Friday, January 11, 2019

Nothing but a Toerag review: Witty prison comedy earning the trust of a therapy session

In Aisling O'Mara's new comedy a prisoner confides her problems in a cellmate. 



Smock Alley Theatre (Boy's School), Dublin
Jan 8-12

★ ★ ★


Unpacking a crate of her belongings within a stark jail cell and without any sign of horror or alarm, Bianca seems to have accepted her fate. Having perpetrated an unknown crime, the young woman played by Aisling O’Mara in her witty new comedy for Taking the Biscuit is resolute and quiet like someone accustomed to a verdict of guilty. 

That may sound like the set-up of a punishing portrayal of imprisonment. In fact we first see Bianca against the big beat music of Fatboy Slim’s Right Here, Right Now as if this incarceration has somewhere livelier to be. 

Cue the arrival of a demanding and relentless cellmate (played by the terrific Clare Monnelly) determined to learn Bianca’s history. In time their scabrously funny dialogue earns the trust of a patient confiding in their therapist, painting a picture of Bianca’s abandoned family, and a niece without support. That makes an appropriate addition to the mental health festival First Fortnight.

With its contrast between O’Mara’s nicely stoic and irascible Bianca, and Monnelly’s over sharing and eccentric cellmate, this may best be described as a buddy comedy but that doesn’t wholly cover it. Early on Monnelly’s woman interrogates Bianca about her favourite colour, food, song and animal - a list that the play takes as its plot structure, rationing out revelations from aesthetic to bestial. 

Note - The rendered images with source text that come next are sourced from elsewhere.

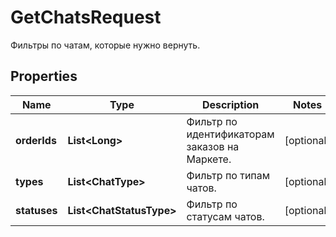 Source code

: 

# GetChatsRequest

Фильтры по чатам, которые нужно вернуть. 

## Properties

| Name | Type | Description | Notes |
|------------ | ------------- | ------------- | -------------|
|**orderIds** | **List&lt;Long&gt;** | Фильтр по идентификаторам заказов на Маркете. |  [optional] |
|**types** | **List&lt;ChatType&gt;** | Фильтр по типам чатов. |  [optional] |
|**statuses** | **List&lt;ChatStatusType&gt;** | Фильтр по статусам чатов. |  [optional] |



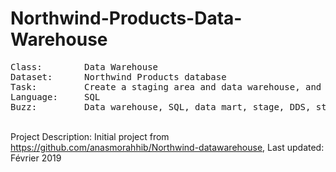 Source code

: # Northwind-Products-Data-Warehouse
<pre>
Class:        Data Warehouse
Dataset:      Northwind Products database
Task:         Create a staging area and data warehouse, and populate it with sample data
Language:     SQL
Buzz:         Data warehouse, SQL, data mart, stage, DDS, star schema, Kimball
</pre>
\
Project Description:
Initial project from
https://github.com/anasmorahhib/Northwind-datawarehouse,  Last updated: Février 2019
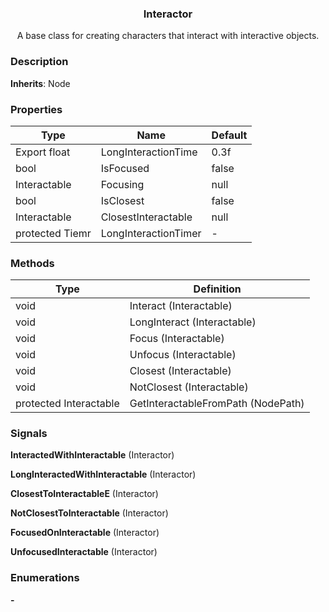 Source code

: <div align="center">
	<h3>Interactor</h1>
	<p>A base class for creating characters that interact with interactive objects.</p>
</div>

### Description

**Inherits**: Node

### Properties

| Type            | Name                 | Default |
| --------------- | -------------------- | ------- |
| Export float    | LongInteractionTime  | 0.3f    |
| bool            | IsFocused            | false   |
| Interactable    | Focusing             | null    |
| bool            | IsClosest            | false   |
| Interactable    | ClosestInteractable  | null    |
| protected Tiemr | LongInteractionTimer | -       |

### Methods

| Type                   | Definition                         |
| ---------------------- | ---------------------------------- |
| void                   | Interact (Interactable)            |
| void                   | LongInteract (Interactable)        |
| void                   | Focus (Interactable)               |
| void                   | Unfocus (Interactable)             |
| void                   | Closest (Interactable)             |
| void                   | NotClosest (Interactable)          |
| protected Interactable | GetInteractableFromPath (NodePath) |

### Signals

**InteractedWithInteractable** (Interactor)

**LongInteractedWithInteractable** (Interactor)

**ClosestToInteractableE** (Interactor)

**NotClosestToInteractable** (Interactor)

**FocusedOnInteractable** (Interactor)

**UnfocusedInteractable** (Interactor)

### Enumerations

**-**
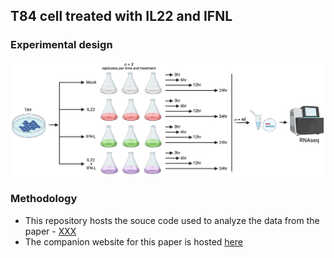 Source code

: ## T84 cell treated with IL22 and IFNL

### Experimental design

![experimental design](/IL22_IFNL_Expdesign.png)

### Methodology
- This repository hosts the souce code used to analyze the data from the paper - [XXX]()
- The companion website for this paper is hosted [here](https://ashwini-kr-sharma.github.io/Boulant-IL22-INFL/)
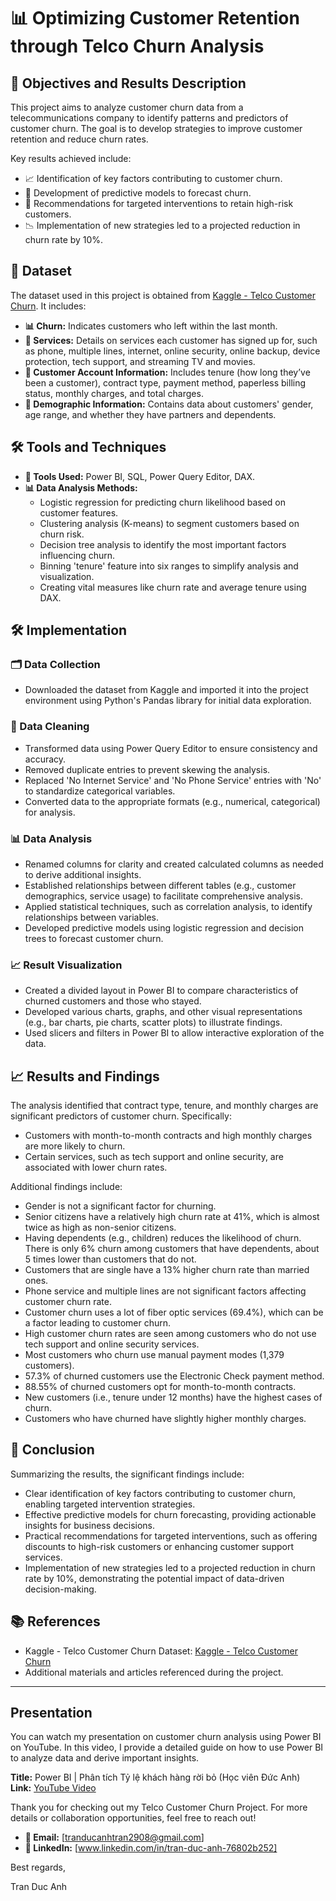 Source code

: # 📊 Optimizing Customer Retention through Telco Churn Analysis

## 🎯 Objectives and Results Description
This project aims to analyze customer churn data from a telecommunications company to identify patterns and predictors of customer churn. The goal is to develop strategies to improve customer retention and reduce churn rates.

Key results achieved include:
- 📈 Identification of key factors contributing to customer churn.
- 🔮 Development of predictive models to forecast churn.
- 🎯 Recommendations for targeted interventions to retain high-risk customers.
- 📉 Implementation of new strategies led to a projected reduction in churn rate by 10%.

## 📂 Dataset
The dataset used in this project is obtained from [Kaggle - Telco Customer Churn](https://www.kaggle.com/datasets/ylchang/telco-customer-churn-1113). It includes:

- **📊 Churn:** Indicates customers who left within the last month.
- **🔧 Services:** Details on services each customer has signed up for, such as phone, multiple lines, internet, online security, online backup, device protection, tech support, and streaming TV and movies.
- **📂 Customer Account Information:** Includes tenure (how long they’ve been a customer), contract type, payment method, paperless billing status, monthly charges, and total charges.
- **👥 Demographic Information:** Contains data about customers' gender, age range, and whether they have partners and dependents.

## 🛠️ Tools and Techniques
- **🔧 Tools Used:** Power BI, SQL, Power Query Editor, DAX.
- **📊 Data Analysis Methods:** 
  - Logistic regression for predicting churn likelihood based on customer features.
  - Clustering analysis (K-means) to segment customers based on churn risk.
  - Decision tree analysis to identify the most important factors influencing churn.
  - Binning 'tenure' feature into six ranges to simplify analysis and visualization.
  - Creating vital measures like churn rate and average tenure using DAX.

## 🛠️ Implementation
### 🗂️ Data Collection
- Downloaded the dataset from Kaggle and imported it into the project environment using Python's Pandas library for initial data exploration.

### 🧹 Data Cleaning
- Transformed data using Power Query Editor to ensure consistency and accuracy.
- Removed duplicate entries to prevent skewing the analysis.
- Replaced 'No Internet Service' and 'No Phone Service' entries with 'No' to standardize categorical variables.
- Converted data to the appropriate formats (e.g., numerical, categorical) for analysis.

### 📊 Data Analysis
- Renamed columns for clarity and created calculated columns as needed to derive additional insights.
- Established relationships between different tables (e.g., customer demographics, service usage) to facilitate comprehensive analysis.
- Applied statistical techniques, such as correlation analysis, to identify relationships between variables.
- Developed predictive models using logistic regression and decision trees to forecast customer churn.

### 📈 Result Visualization
- Created a divided layout in Power BI to compare characteristics of churned customers and those who stayed.
- Developed various charts, graphs, and other visual representations (e.g., bar charts, pie charts, scatter plots) to illustrate findings.
- Used slicers and filters in Power BI to allow interactive exploration of the data.

## 📈 Results and Findings
The analysis identified that contract type, tenure, and monthly charges are significant predictors of customer churn. Specifically:
- Customers with month-to-month contracts and high monthly charges are more likely to churn.
- Certain services, such as tech support and online security, are associated with lower churn rates.

Additional findings include:
- Gender is not a significant factor for churning.
- Senior citizens have a relatively high churn rate at 41%, which is almost twice as high as non-senior citizens.
- Having dependents (e.g., children) reduces the likelihood of churn. There is only 6% churn among customers that have dependents, about 5 times lower than customers that do not.
- Customers that are single have a 13% higher churn rate than married ones.
- Phone service and multiple lines are not significant factors affecting customer churn rate.
- Customer churn uses a lot of fiber optic services (69.4%), which can be a factor leading to customer churn.
- High customer churn rates are seen among customers who do not use tech support and online security services.
- Most customers who churn use manual payment modes (1,379 customers).
- 57.3% of churned customers use the Electronic Check payment method.
- 88.55% of churned customers opt for month-to-month contracts.
- New customers (i.e., tenure under 12 months) have the highest cases of churn.
- Customers who have churned have slightly higher monthly charges.

## 🏁 Conclusion
Summarizing the results, the significant findings include:
- Clear identification of key factors contributing to customer churn, enabling targeted intervention strategies.
- Effective predictive models for churn forecasting, providing actionable insights for business decisions.
- Practical recommendations for targeted interventions, such as offering discounts to high-risk customers or enhancing customer support services.
- Implementation of new strategies led to a projected reduction in churn rate by 10%, demonstrating the potential impact of data-driven decision-making.

## 📚 References
- Kaggle - Telco Customer Churn Dataset: [Kaggle - Telco Customer Churn](https://www.kaggle.com/datasets/ylchang/telco-customer-churn-1113)
- Additional materials and articles referenced during the project.

---
## Presentation

You can watch my presentation on customer churn analysis using Power BI on YouTube. In this video, I provide a detailed guide on how to use Power BI to analyze data and derive important insights.

**Title:** Power BI | Phân tích Tỷ lệ khách hàng rời bỏ (Học viên Đức Anh)  
**Link:** [YouTube Video](https://www.youtube.com/watch?v=RBPA0lM6Jq8&t=655s)


Thank you for checking out my Telco Customer Churn Project. For more details or collaboration opportunities, feel free to reach out!

- **📧 Email:** [tranducanhtran2908@gmail.com]
- **🔗 LinkedIn:** [www.linkedin.com/in/tran-duc-anh-76802b252]

Best regards,

Tran Duc Anh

O’Mara’s previous play co-written with Robbie O’Connor, the 1916 Rising drama Rebel Rebel, was told in kinetic spins and compelling abstractions. Here Bianca experiences night terrors in nightmarish moments accompanied by ‘90s electronica, as if a psychological drama is lurking beneath the surface. 

Director Amilia Stewart’s sharp production brings the necessary unsettling effects. A major plot point is hidden within John Gunning’s clever lighting, while Ellen Kirk’s crafty cell set is austere to the point of resembling somewhere more sterile. 

The dramatic collapse of Bianca’s reality is made more surprising by the arrival of a doppelgänger, the invented “double” that since The Strange Case of Dr. Jekyl and Mr Hyde satisfies a character’s needs. If that discovery seems more convenient than revealing, it’s because the play hasn’t quite worked out how to use it. 

Yet there is something interesting said here about guilt, as if the only thing worse than serving time is an imprisonment of your own sentencing.